In most instance, a methodology chapter would include a section devoted to discussing the particular threats to the validity of a research design and the extent to which the findings may be limited by the selection of participants, the methods of measurement chosen, and the context in which the research will be or was undertaken. The conclusion to the research would remind the reader about the threats to the validity of the findings so that the reader can take those limitations into account when generalizing the findings.

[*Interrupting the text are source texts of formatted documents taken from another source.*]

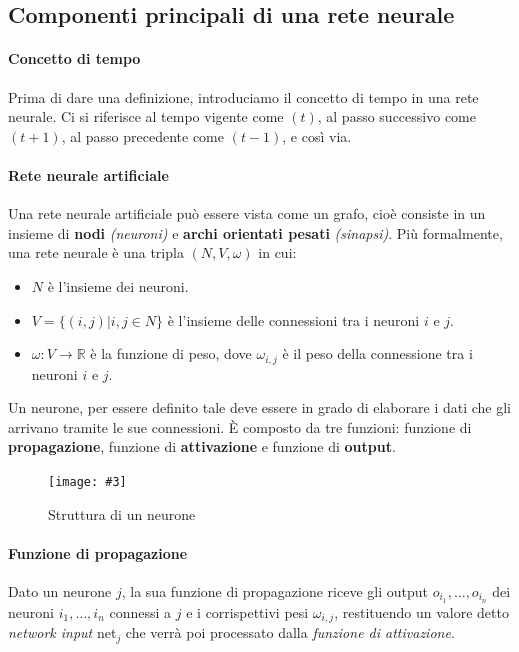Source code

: \documentclass[12pt, twoside, letterpaper]{report}
\newcommand{\img}[3] {
	\begin{figure}[h]
		\caption{#1}
		\centering
		\texttt{[image: \#3]}\\
	\end{figure}
}
\begin{document}
			
		\subsection{Componenti principali di una rete neurale} 
			\paragraph{Concetto di tempo} Prima di dare una definizione, introduciamo il concetto di tempo in una rete neurale. Ci si riferisce al tempo vigente come $(t)$, al passo successivo come $(t+1)$, al passo precedente come $(t-1)$, e così via.
			\paragraph{Rete neurale artificiale}
			Una rete neurale artificiale può essere vista come un grafo, cioè consiste in un insieme di \textbf{nodi} \textit{(neuroni)} e \textbf{archi orientati pesati} \textit{(sinapsi)}. Più formalmente, una rete neurale è una tripla $(N,V, \omega)$ in cui:
			\begin{itemize}
				\item $N$ è l'insieme dei neuroni.
				\item $V = \{(i,j) | i,j \in N\}$ è l'insieme delle connessioni tra i neuroni $i$ e $j$.
				\item $\omega: V \rightarrow \mathbb{R}$ è la funzione di peso, dove $\omega_{i,j}$ è il peso della connessione tra i neuroni $i$ e $j$.
			\end{itemize}
			Un neurone, per essere definito tale deve essere in grado di elaborare i dati che gli arrivano tramite le sue connessioni. È composto da tre funzioni: funzione di \textbf{propagazione}, funzione di \textbf{attivazione} e funzione di \textbf{output}. 
			
			\img{Struttura di un neurone}{0.4}{neurone.png}
			
			 \paragraph{Funzione di propagazione} Dato un neurone $j$, la sua funzione di propagazione riceve gli output $o_{i_1}, \dots, o_{i_n}$ dei neuroni $i_1, \dots, i_n$ connessi a $j$ e i corrispettivi pesi $\omega_{i,j}$, restituendo un valore detto \textit{network input} net$_j$ che verrà poi processato dalla \textit{funzione di attivazione}. 
			 
\end{document}
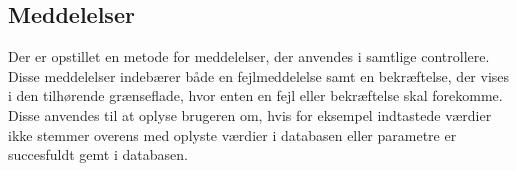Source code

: \subsection*{Meddelelser}
Der er opstillet en metode for meddelelser, der anvendes i samtlige controllere. Disse meddelelser indebærer både en fejlmeddelelse samt en bekræftelse, der vises i den tilhørende grænseflade, hvor enten en fejl eller bekræftelse skal forekomme.
Disse anvendes til at oplyse brugeren om, hvis for eksempel indtastede værdier ikke stemmer overens med oplyste værdier i databasen eller parametre er succesfuldt gemt i databasen.  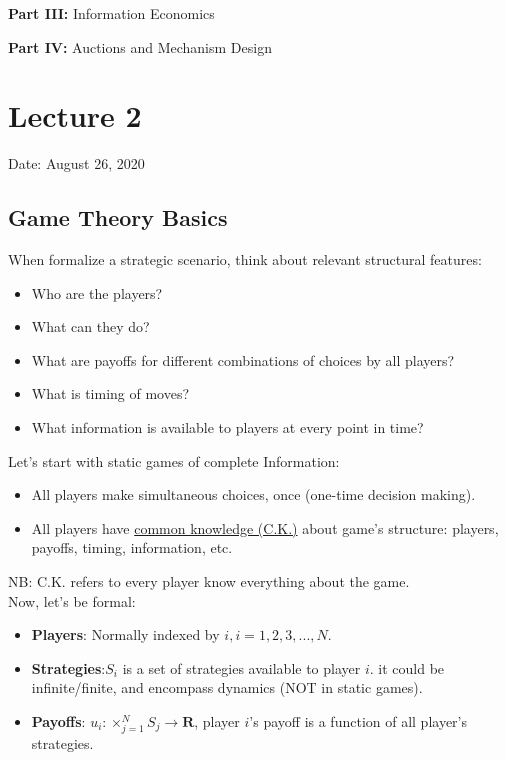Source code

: \documentclass[12pt]{article}
\newcommand{\bb}[1]{{\textbf {#1}}}
\newcommand{\e}[1]{$ #1 $}
\begin{document}
\begin{spacing}{1.5}
            \bb{Part III:} Information Economics

            \bb{Part IV:} Auctions and Mechanism Design\\

    \newpage
    \section{Lecture 2}
        \begin{flushright}
            Date: August 26, 2020    
        \end{flushright}
        

        \subsection{Game Theory Basics}

            When formalize a strategic scenario, think about relevant structural features:

            \begin{itemize}
                \item Who are the players?
                \item What can they do?
                \item What are payoffs for different combinations of choices by all players?
                \item What is timing of moves?
                \item What information is available to players at every point in time?
            \end{itemize}

            Let's start with static games of complete Information:
            
            \begin{itemize}
                \item All players make simultaneous choices, once (one-time decision making).
                \item All players have \underline{common knowledge (C.K.)} about 
                      game's structure: players, payoffs, timing, information, etc.
            \end{itemize}

            NB: C.K. refers to every player know everything about the game.\\

            Now, let's be formal:
            \begin{itemize}
                \item \bb{Players}: Normally indexed by \e{i, i = 1,2,3,...,N}.
                \item \bb{Strategies}:\e{S_i} is a set of strategies available to player \e{i}.
                                        it could be infinite/finite, and encompass dynamics 
                                        (NOT in static games).
                \item \bb{Payoffs}: \e{u_i: \times_{j = 1}^N S_j \rightarrow \bb{R}}, player \e{i}'s payoff is a function
                                    of all player's strategies.
            \end{itemize}
           

\end{spacing}
\end{document}
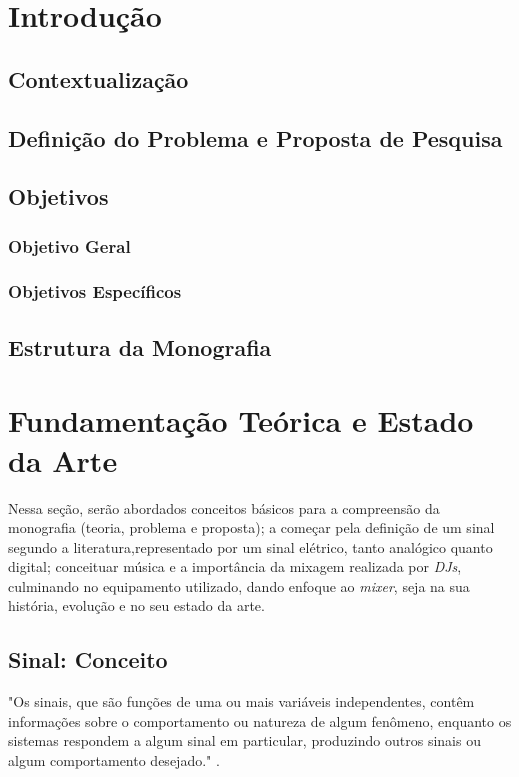 \chapter[Introdução]{Introdução}
\section{Contextualização}
\section{Definição do Problema e Proposta de Pesquisa}
\section{Objetivos}
\subsection{Objetivo Geral}
\subsection{Objetivos Específicos}
\section{\textbf{Estrutura da Monografia}}


\chapter[Fundamentação Teórica e Estado da Arte]{Fundamentação Teórica e Estado da Arte}

Nessa seção, serão abordados conceitos básicos para a compreensão da monografia (teoria, problema e proposta); a começar pela definição de um sinal segundo a literatura,representado por um sinal elétrico, tanto analógico quanto digital; conceituar música e a importância da mixagem realizada por \textit{DJs}, culminando no equipamento utilizado, dando enfoque ao \textit{mixer}, seja na sua história, evolução e no seu estado da arte.


\newpage
\section{Sinal: Conceito}

\begin{citacao}
"Os sinais, que são funções de uma ou mais variáveis independentes, contêm informações sobre o comportamento ou natureza de algum fenômeno, enquanto os sistemas respondem a algum sinal em particular, produzindo outros sinais ou algum comportamento desejado." \cite{oppenheim2010sinais}.
\end{citacao}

The most important aspect to remember when discussing the extent to which validity issues pertain is to discuss only those issues that pertain to your research. For example, a once-off cross-sectional design would not be subject to maturation factors or participants dropping out, whereas discussion of these issues is critical in a longitudinal design. So be clear about which types of validity apply to your research and focus on the threats to validity to your particular research design and selection criteria in order to make the issues and how you will deal with those threats explicit.
Remember, too, that there is no perfect research design, so it is a question of being aware of what kinds of threats to the validity of your findings exist, making your reader aware of those threats, developing strategies to minimize those threats, and then being honest about the extent to which your findings can be depended upon for making decisions.